Бывшие чемреки твердо уверены, что вскоре наступит время полного равенства людей, когда все в беде поравняются — а тогда и беды не будет […] Горнило испытаний и бедствий, которое создал им и через которые правил их ужасный вождь, принесло им большую пользу: они вышли из этих жестоких испытаний победителями неправды и воскресшими к новой, хорошей и радостной жизни [1872].

Как бы ни концептуализировать этот опыт — в поэтических терминах, как демонизм; в политических, как тоталитаризм; или в психологических, как садомазохизм, — надо признать, что Щетинин задумал серьезный проект переустройства жизни, а революционно настроенные интеллектуалы летописали его подвиг с не меньшей серьезностью.

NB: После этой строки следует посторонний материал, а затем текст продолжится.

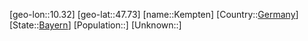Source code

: ﻿---
location: [47.73,10.32]
type: City
tags:
- geo/City


SpocWebEntityId: 31386
isDeleted: false
confidential: public

---
[geo-lon::10.32]
[geo-lat::47.73]
[name::Kempten]
[Country::[Germany](geo/Continent/Europe/Germany.md)]
[State::[Bayern](geo/Continent/Europe/Germany/Bayern.md)]
[Population::]
[Unknown::]

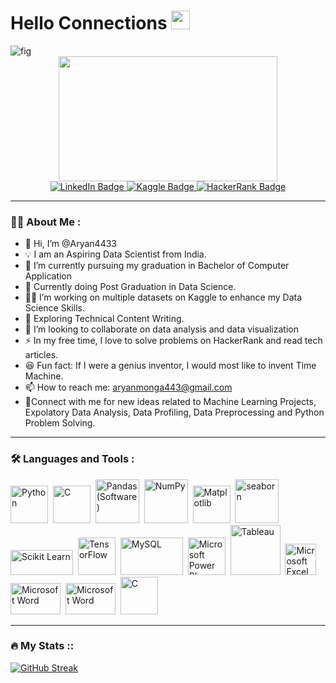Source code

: </div>
  <h1>
  Hello Connections
  <img src="https://media.giphy.com/media/hvRJCLFzcasrR4ia7z/giphy.gif" width="30px"/>
</h1>
<img src="https://komarev.com/ghpvc/?username=Aryan4433&style=flat-square&color=blue" alt="fig"/>
</div>

<div align="center">
  
  <img src="https://media.giphy.com/media/dWesBcTLavkZuG35MI/giphy.gif" width="350" height="200"/>
</div>
<div align="center">
<div id="badges">
  <a href="https://www.linkedin.com/in/aryan-monga-472972209/">
    <img src="https://img.shields.io/badge/LinkedIn-darkblue?style=for-the-badge&logo=linkedin&logoColor=white" alt="LinkedIn Badge"/>
  </a>
  <a href="https://www.kaggle.com/">
    <img src="https://img.shields.io/badge/Kaggle-blue?style=for-the-badge&logo=Kaggle&logoColor=black" alt="Kaggle Badge"/>
  </a>
  <a href="">
    <img src="https://img.shields.io/badge/HackerRank-darkgreen?style=for-the-badge&logo=hackerrank&logoColor=black" alt="HackerRank Badge"/>
  </a>
</div>
  
----
<div align="left">

### :man_technologist: About Me :
  
- 👋 Hi, I’m @Aryan4433
- 💡 I am an Aspiring Data Scientist from India.
- 🏫 I’m currently pursuing my graduation in Bachelor of Computer Application 
- 📖 Currently doing Post Graduation in Data Science.
- 👷‍♀️ I’m working on multiple datasets on Kaggle to enhance my Data Science Skills.
- 🌱 Exploring Technical Content Writing.
- 💞️ I’m looking to collaborate on data analysis and data visualization
- ⚡ In my free time, I love to solve problems on HackerRank and read tech articles.
- 😆 Fun fact: If I were a genius inventor, I would most like to invent Time Machine.
- 📫 How to reach me: aryanmonga443@gmail.com
- 🤝Connect with me for new ideas related to Machine Learning Projects, Expolatory Data Analysis, Data Profiling, Data Preprocessing and Python Problem Solving.

---
  
### :hammer_and_wrench: Languages and Tools :
  <div>
  <img src="https://s3.dualstack.us-east-2.amazonaws.com/pythondotorg-assets/media/community/logos/python-logo-only.png" title="python" alt="Python" width="60" height="60"/>&nbsp;
    <img src="https://img.uxwing.com/wp-content/themes/uxwing/download/brands-social-media/c-program-icon.svg" title="C" alt="C" width="60" height="60"/>&nbsp;
  <img src="https://upload.wikimedia.org/wikipedia/commons/thumb/2/22/Pandas_mark.svg/90px-Pandas_mark.svg.png" title="Pandas (Software)" alt="Pandas (Software)" width="70" height="70"/>&nbsp;
  <img src="https://numpy.org/images/logo.svg" title="NumPy" alt="NumPy" width="70" height="70"/>&nbsp;
  <img src="https://matplotlib.org/stable/_images/sphx_glr_logos2_001.png" title="Matplotlib" alt="Matplotlib" width="60" height="60"/>&nbsp;
  <img src="https://seaborn.pydata.org/_images/logo-mark-lightbg.svg" title="seaborn" alt="seaborn" width="70" height="70"/>&nbsp;
  <img src="https://upload.wikimedia.org/wikipedia/commons/thumb/0/05/Scikit_learn_logo_small.svg/260px-Scikit_learn_logo_small.svg.png?20180808062052" title="Scikit Learn" alt="Scikit Learn" width="100" height="40"/>&nbsp;
  <img src="https://upload.wikimedia.org/wikipedia/commons/thumb/2/2d/Tensorflow_logo.svg/115px-Tensorflow_logo.svg.png?20170429160244" title="TensorFlow" alt="TensorFlow" width="60" height="60"/>&nbsp;
     <img src="https://www.mysql.com/common/logos/logo-mysql-170x115.png" title="MySQL"  alt="MySQL" width="100" height="60"/>&nbsp;
  <img src="https://logos-world.net/wp-content/uploads/2022/02/Power-BI-Logo-700x394.png" title="Microsoft Power BI"  alt="Microsoft Power BI" width="60" height="60"/>&nbsp;
  <img src="https://www.lib.washington.edu/dataservices/images/Tableau_Software_logo.png/image" title="Tableau" alt="Tableau" width="80" height="80"/>&nbsp;
 <img src="https://seeklogo.com/images/M/microsoft-excel-logo-F8C90B4427-seeklogo.com.png" title="Microsoft Excel" alt="Microsoft Excel" width="50" height="50"/>&nbsp;
 <img src="https://1000logos.net/wp-content/uploads/2020/08/Microsoft-Word-Logo-500x281.png" title="Microsoft Word" alt="Microsoft Word" width="80" height="50"/>&nbsp;
   <img src="https://5.imimg.com/data5/SELLER/Default/2021/8/NP/YN/DN/3775979/aws-logo-500x500.png" title="Microsoft Word" alt="Microsoft Word" width="80" height="50"/>&nbsp;
 <img src="https://img.favpng.com/23/14/0/machine-learning-deep-learning-artificial-intelligence-supervised-learning-support-vector-machine-png-favpng-pk6kR3fbraDTCN1B9ijfqCV9K.jpg" title="C" alt="C" width="60" height="60"/>&nbsp;
 
</div>
  
---

### :fire: My Stats ::
 
[![GitHub Streak](http://github-readme-streak-stats.herokuapp.com?user=Aryan4433&theme=highcontrast&date_format=M%20j%5B%2C%20Y%5D)](https://git.io/streak-stats)
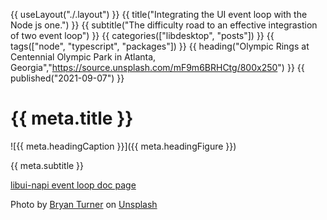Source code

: {{ useLayout("./.layout") }}
{{ title("Integrating the UI event loop with the Node js one.") }}
{{ subtitle("The difficulty road to an effective integrastion of two event loop") }}
{{ categories(["libdesktop", "posts"]) }}
{{ tags(["node", "typescript", "packages"]) }}
{{ heading("Olympic Rings at Centennial Olympic Park in Atlanta, Georgia","https://source.unsplash.com/mF9m6BRHCtg/800x250") }}
{{ published("2021-09-07") }}

# {{ meta.title }}

![{{ meta.headingCaption }}]({{ meta.headingFigure }})

{{ meta.subtitle }}

[libui-napi event loop doc page](https://github.com/parro-it/libui-napi/blob/master/docs/initialization.md)


<span>Photo by <a href="https://unsplash.com/@bt_optics?utm_source=unsplash&amp;utm_medium=referral&amp;utm_content=creditCopyText">Bryan Turner</a> on <a href="https://unsplash.com/s/photos/two-interleaved-rings?utm_source=unsplash&amp;utm_medium=referral&amp;utm_content=creditCopyText">Unsplash</a></span>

Мы знаем портрет Щетинина еще из одного выразительного источника; женские слова расскажут нам об источнике силы этого демонического человека понятнее, чем его собственные туманные тексты, а также отзывы мужчин, каждый из которых видел в нем собственную утопию или анти-утопию. В 1914 Щетинин в очередной раз сидел в тюрьме и оттуда написал Вере Жуковской письмо с интересными предложениями. Жуковская пошла советоваться к Пругавину, который сказал о Щетинине: «Это большой мерзавец, но в то же время замечательный человек — живой Бог, личность удивительная» и с «организацией обширной» [1873]. Пругавин и в этот раз использовал Жуковскую как своего агента. «Я Вам искренне советую повидаться со Щетининым: это будет одно из новых ощущений, какие Вы так любите […] не забудьте же мне рассказать о Вашей встрече с Щетининым, это меня горячо интересует», — напутствовал Пругавин свою племянницу. Посетить Щетинина в тюрьме ей помог Распутин. Он отозвался о Щетинине как о блуднике хуже Лота, но нужное письмо написал.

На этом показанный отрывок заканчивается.